Saikosaponin-D Reduces H2O2-Induced PC12 Cell Apoptosis by Removing ROS and Blocking MAPK-Dependent Oxidative Damage

Neuronal oxidative stress (OS) injury has been proven to be associated with many neurodegenerative diseases, and thus, antioxidation treatment is an effective method for treating these diseases. Saikosaponin-D (SSD) is a sapogenin extracted from Bupleurum falcatum and has been shown to have many pharmacological activities. The main purpose of this study was to investigate whether and how SSD protects PC12 cells from H2O2-induced apoptosis.
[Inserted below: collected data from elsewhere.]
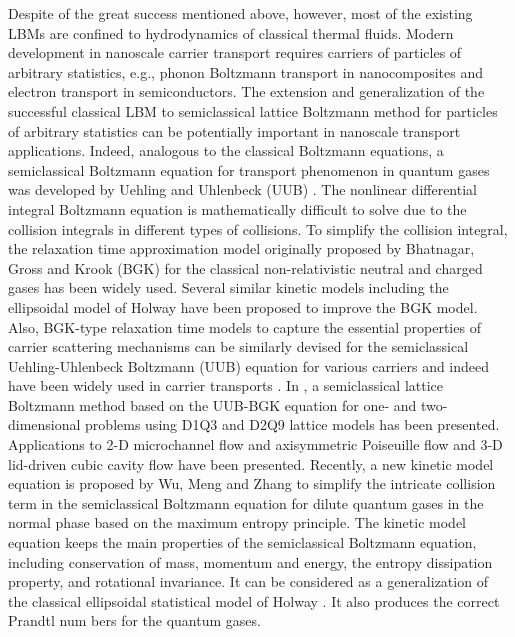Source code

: \documentclass[doublecol]{epl2}
\begin{document}
Despite of the great success mentioned above, however, most of the existing LBMs are confined to hydrodynamics of classical thermal fluids.
Modern development in nanoscale carrier transport requires carriers of particles of arbitrary statistics, e.g., phonon Boltzmann transport in nanocomposites and electron transport in semiconductors. The extension and generalization of the successful classical LBM to semiclassical lattice Boltzmann method for particles of arbitrary statistics can be potentially important in nanoscale transport applications.  Indeed, analogous to the classical Boltzmann equations, a semiclassical Boltzmann equation for transport phenomenon in quantum gases was developed by Uehling and Uhlenbeck (UUB) \cite{Ueh1933}.   The nonlinear differential integral Boltzmann equation is mathematically difficult to solve due to the collision integrals in different types of collisions. To simplify the collision integral, the relaxation time approximation model originally proposed by Bhatnagar, Gross and Krook (BGK) \cite{BGK1954} for the classical non-relativistic neutral and charged gases has been widely used.  Several similar kinetic models including the ellipsoidal model of Holway \cite{Holway1962} have been proposed to improve the BGK model.  Also, BGK-type relaxation time models to capture the essential properties of carrier scattering mechanisms can be similarly devised for the semiclassical Uehling-Uhlenbeck Boltzmann (UUB) equation for various carriers and indeed have been widely used in carrier transports \cite{Lund2000, Chen2005, Kaviany2008}. In \cite{Yang2009}, a semiclassical lattice Boltzmann method based on the UUB-BGK equation for one- and two-dimensional problems using D1Q3 and D2Q9 lattice models has been presented.  Applications to 2-D microchannel flow and axisymmetric Poiseuille flow and 3-D lid-driven cubic cavity flow have been presented.  Recently, a new kinetic model equation is proposed by Wu, Meng and Zhang \cite{Wu2012} to simplify the intricate collision term in the semiclassical Boltzmann equation for dilute quantum gases in the normal phase based on the maximum entropy principle. The kinetic model equation keeps the main properties of the semiclassical Boltzmann equation, including conservation of mass, momentum and energy, the entropy dissipation property, and rotational invariance. It can be considered as a generalization of the classical ellipsoidal statistical model of Holway \cite{Holway1966}. It also produces the correct Prandtl num bers for the quantum gases.
\end{document}
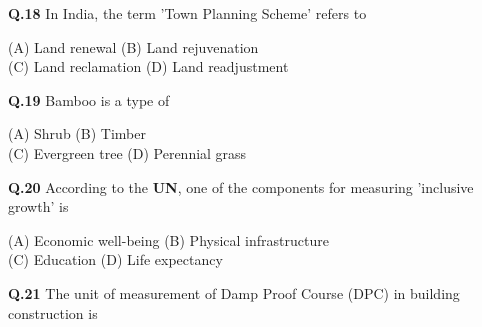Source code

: \documentclass[journal,12pt,onecolumn]{IEEEtran}
\theoremstyle{remark}
\begin{document}
\vspace{0.5cm}

\textbf{Q.18} \hspace{0.3cm} In India, the term 'Town Planning Scheme' refers to

\begin{flushleft}
    

\hspace{1.8cm}(A) Land renewal \hspace{2.655cm} (B) Land rejuvenation \\
\hspace{1.8cm}(C) Land reclamation \hspace{2.04cm} (D) Land readjustment 
\end{flushleft}

\vspace{0.5cm}

\textbf{Q.19} \hspace{0.3cm} Bamboo is a type of

\begin{flushleft}

\hspace{1.8cm}(A) Shrub \hspace{3.9cm} (B) Timber \\
\hspace{1.8cm}(C) Evergreen tree \hspace{2.6cm} (D) Perennial grass 
\end{flushleft}

\vspace{0.5cm}

\textbf{Q.20} \hspace{0.3cm} According to the \textbf{UN}, one of the components for measuring 'inclusive growth' is

\begin{flushleft}
    
\hspace{1.8cm}(A) Economic well-being \hspace{1.7cm} (B) Physical infrastructure \\
\hspace{1.8cm}(C) Education \hspace{3.3cm} (D) Life expectancy 
\end{flushleft}

\vspace{0.5cm}

\textbf{Q.21} \hspace{0.3cm} The unit of measurement of Damp Proof Course (DPC) in building construction is
\end{document}
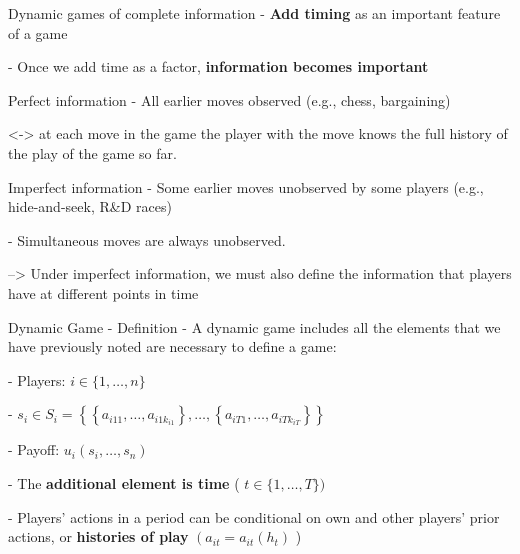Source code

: \begin{titleboxchi}{Dynamic games of complete information}
    - \textbf{Add timing} as an important feature of a game
    
    - Once we add time as a factor, \textbf{information becomes important}
    
    \begin{definition}{Perfect information}
        - All earlier moves observed (e.g., chess, bargaining)
        
        <-> at each move in the game the player with the move knows the full history of the play of the game so far.
    \end{definition}
    
    \begin{definition}{Imperfect information}
        - Some earlier moves unobserved by some players (e.g., hide-and-seek, R\&D races)
        
        - Simultaneous moves are always unobserved.
        
        --> Under imperfect information, we must also define the information that players have at different points in
        time
    
    \end{definition}
    
    \begin{definition}{Dynamic Game - Definition}
        - A dynamic game includes all the elements that we have previously noted are necessary to define a game:
        
        - Players: $i \in\{1, \ldots, n\}$
        
        - $
        s_{i} \in S_{i}=\left\{\left\{a_{i 11}, \ldots, a_{i 1 k_{i 1}}\right\}, \ldots,\left\{a_{i T 1}, \ldots, a_
            {i T k_{i T}}\right\}\right\}$
        
        - Payoff: $u_{i}\left(s_{i}, \ldots, s_{n}\right)$
        
        - The \textbf{additional element is time} ( $t \in\{1, \ldots, T\})$
        
        
        - Players' actions in a period can be conditional on own and other players' prior actions,
        or \textbf{histories of play}
        $\left(a_{i t}=a_{i t}\left(h_{t}\right)\right.$ )
        

\end{definition}
\end{titleboxchi}
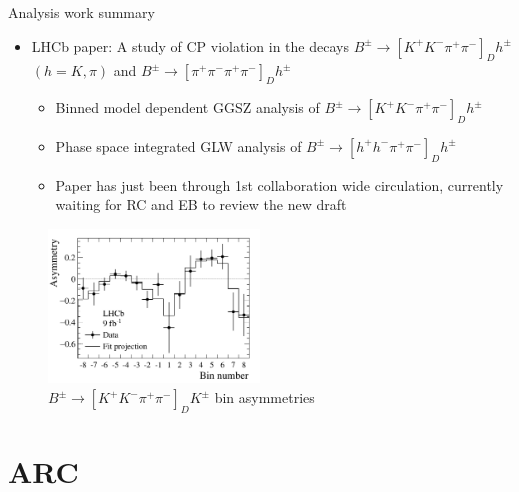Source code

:\documentclass{beamer}
\begin{document}
\begin{frame}{Analysis work summary}
  \begin{itemize}
    \item{LHCb paper: A study of CP violation in the decays $B^\pm\to[K^+K^-\pi^+\pi^-]_Dh^\pm$ $(h = K, \pi)$ and $B^\pm\to[\pi^+\pi^-\pi^+\pi^-]_Dh^\pm$}
    \begin{itemize}
      \item{Binned model dependent GGSZ analysis of $B^\pm\to[K^+K^-\pi^+\pi^-]_Dh^\pm$}
      \item{Phase space integrated GLW analysis of $B^\pm\to[h^+h^-\pi^+\pi^-]_Dh^\pm$}
      \item{Paper has just been through 1st collaboration wide circulation, currently waiting for RC and EB to review the new draft}
    \end{itemize}
  \end{itemize}
  \begin{figure}
    \includegraphics[width = 0.5\textwidth, page = 1]{Plots/BinAsymmetries_dk.png}
    \caption{$B^\pm\to[K^+K^-\pi^+\pi^-]_DK^\pm$ bin asymmetries}
  \end{figure}
\end{frame}

\section{ARC}
\end{document}
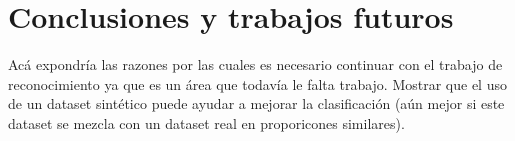 \newpage
\section{Conclusiones y trabajos futuros}

	Acá expondría las razones por las cuales es necesario continuar con el trabajo de reconocimiento ya que es un área que todavía le falta trabajo. Mostrar que el uso de un dataset sintético puede ayudar a mejorar la clasificación (aún mejor si este dataset se mezcla con un dataset real en proporicones similares).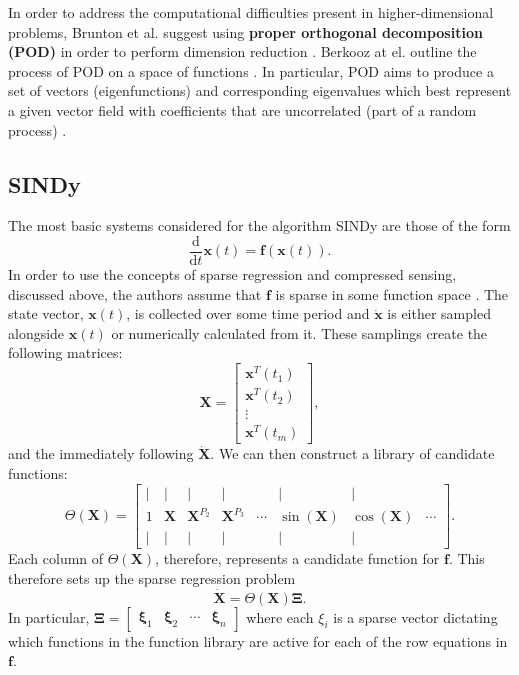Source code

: \documentclass[10pt]{paper}
\begin{document}
In order to address the computational difficulties present in higher-dimensional problems, Brunton et al. suggest using \textbf{proper orthogonal decomposition (POD)} in order to perform dimension reduction \cite{sindy}. 
Berkooz at el. outline the process of POD on a space of functions \cite{berkooz}. In particular, POD aims to produce a set of vectors (eigenfunctions) and corresponding eigenvalues which best represent a given vector field with coefficients that are uncorrelated (part of a random process) \cite{berkooz}. 

\subsection{SINDy}
The most basic systems considered for the algorithm SINDy are those of the form 
\[ \frac{\mathrm d}{\mathrm dt} \boldsymbol x(t) = \boldsymbol f (\boldsymbol x(t)). \]
In order to use the concepts of sparse regression and compressed sensing, discussed above, the authors assume that $\boldsymbol f$ is sparse in some function space \cite{sindy}.
The state vector, $\boldsymbol x(t)$, is collected over some time period and $\boldsymbol {\dot x}$ is either sampled alongside $\boldsymbol x(t)$ or numerically calculated from it. 
These samplings create the following matrices: 
\[ \boldsymbol X = \begin{bmatrix}
	\boldsymbol x^T(t_1) \\ \boldsymbol x^T(t_2) \\ \vdots \\ \boldsymbol x^T(t_m)
\end{bmatrix}, \]  
and the immediately following $\boldsymbol {\dot X}$. We can then construct a library of candidate functions: 
\[  \Theta(\boldsymbol X) = \begin{bmatrix} \mid & \mid & \mid & \mid &  & \mid & \mid & \\ 1 & \boldsymbol X & {\boldsymbol X}^{P_2} & {\boldsymbol X}^{P_3} & \cdots & \sin{(\boldsymbol X)} & \cos{(\boldsymbol X)} & \cdots \\ \mid & \mid & \mid & \mid & & \mid & \mid & \end{bmatrix}.  \]
Each column of $\Theta(\boldsymbol X)$, therefore, represents a candidate function for $\boldsymbol f$. This therefore sets up the sparse regression problem 
\[ \boldsymbol {\dot X} = \Theta(\boldsymbol X)\boldsymbol \Xi. \]
In particular, $\boldsymbol \Xi = \begin{bmatrix}
	\boldsymbol \xi_1 & \boldsymbol \xi_2 & \cdots & \boldsymbol \xi_n
\end{bmatrix}$ where each $\xi_i$ is a sparse vector dictating which functions in the function library are active for each of the row equations in $\boldsymbol f$. 
\end{document}
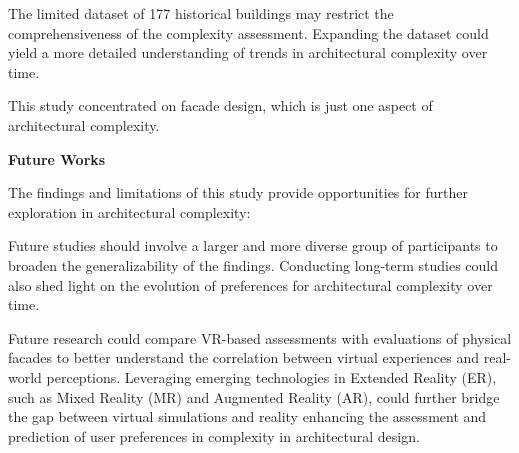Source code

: 
The limited dataset of 177 historical buildings may restrict the comprehensiveness of the complexity assessment.
Expanding the dataset could yield a more detailed understanding of trends in architectural complexity over time.

This study concentrated on facade design, which is just one aspect of architectural complexity.


\textbf{Future Works}

The findings and limitations of this study provide opportunities for further exploration in architectural complexity:

Future studies should involve a larger and more diverse group of participants to broaden the generalizability of the findings.
Conducting long-term studies could also shed light on the evolution of preferences for architectural complexity over time.

Future research could compare VR-based assessments with evaluations of physical facades to better understand the correlation between virtual experiences and real-world perceptions.
Leveraging emerging technologies in Extended Reality (ER), such as Mixed Reality (MR) and Augmented Reality (AR), could further bridge the gap between virtual simulations and reality enhancing the assessment and prediction of user preferences in complexity in architectural design.

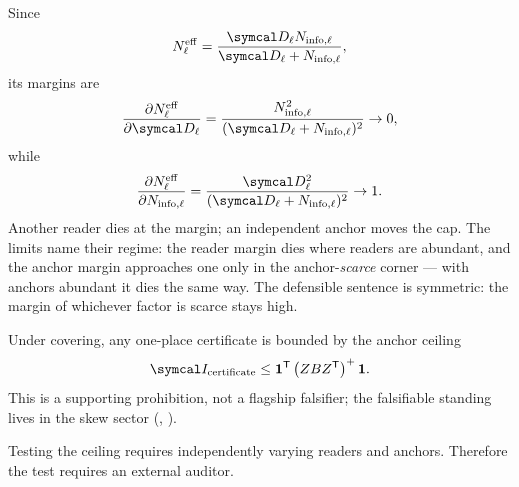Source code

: \documentclass[../main]{subfiles}
\begin{document}
\begin{proposition}
  Since
  \begin{equation}
    \effectivereads[\ell]
    =\frac{\cleanreads[\ell]\infopool[\ell]}
      {\cleanreads[\ell]+\infopool[\ell]},
    \label{eq:recov:effharm}
  \end{equation}
  its margins are
  \begin{equation}
    \frac{\partial\effectivereads[\ell]}{\partial\cleanreads[\ell]}
    =\frac{\infopool[\ell]^2}{(\cleanreads[\ell]+\infopool[\ell])^2}
    \to0,
    \label{eq:recov:margclean}
  \end{equation}
  while
  \begin{equation}
    \frac{\partial\effectivereads[\ell]}{\partial\infopool[\ell]}
    =\frac{\cleanreads[\ell]^2}{(\cleanreads[\ell]+\infopool[\ell])^2}
    \to1.
    \label{eq:recov:marginfo}
  \end{equation}
  Another reader dies at the margin; an independent anchor moves the cap. The limits
  name their regime: the reader margin dies where readers are abundant, and the anchor
  margin approaches one only in the anchor-\emph{scarce} corner --- with anchors
  abundant it dies the same way. The defensible sentence is symmetric: the margin of
  whichever factor is scarce stays high.
\end{proposition}

\begin{proposition}
  Under covering, any one-place certificate is bounded by the anchor ceiling
  \begin{equation}
    \precision\sb{\mathrm{certificate}}
    \le
    \mathbf 1\transpose
    \pinv{\frameloading\anchorprior\frameloading\transpose}\mathbf 1.
    \label{eq:recov:certceil}
  \end{equation}
  This is a supporting prohibition, not a flagship falsifier; the falsifiable standing
  lives in the skew sector (, ).
\end{proposition}

\begin{remark}
  Testing the ceiling requires independently varying readers and anchors. Therefore the test
  requires an external auditor.
\end{remark}
\end{document}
The non-toxic level of SSD significantly mitigated the H2O2-induced decrease in cell viability, reduced the apoptosis rate, improved the nuclear morphology, and reduced caspase-3 activation and poly ADP-ribose polymerase (PARP) cleavage. Additionally, exogenous H2O2-induced apoptosis by damaging the intracellular antioxidation system. SSD significantly slowed the H2O2-induced release of malonic dialdehyde (MDA) and lactate dehydrogenase and increased the activity of superoxide dismutase (SOD) and the total antioxidant capacity, thereby reducing apoptosis. More importantly, SSD effectively blocked H2O2-induced phosphorylation of extracellular-regulated kinase (ERK), c-Jun N-terminal kinase (JNK), and p38 mitogen-activated protein kinase (p38MAPK), and specific inhibitors of ERK, JNK, and p38-reduced OS injury and apoptosis, suggesting that SSD reduces OS injury and apoptosis via MAPK signalling pathways. Finally, we confirmed that SSD significantly reduced H2O2-induced reactive oxygen species (ROS) accumulation, and the ROS inhibitor blocked the apoptosis caused by MAPK activation and cellular oxidative damage. In short, our study confirmed that SSD reduces H2O2-induced PC12 cell apoptosis by removing ROS and blocking MAPK-dependent oxidative damage.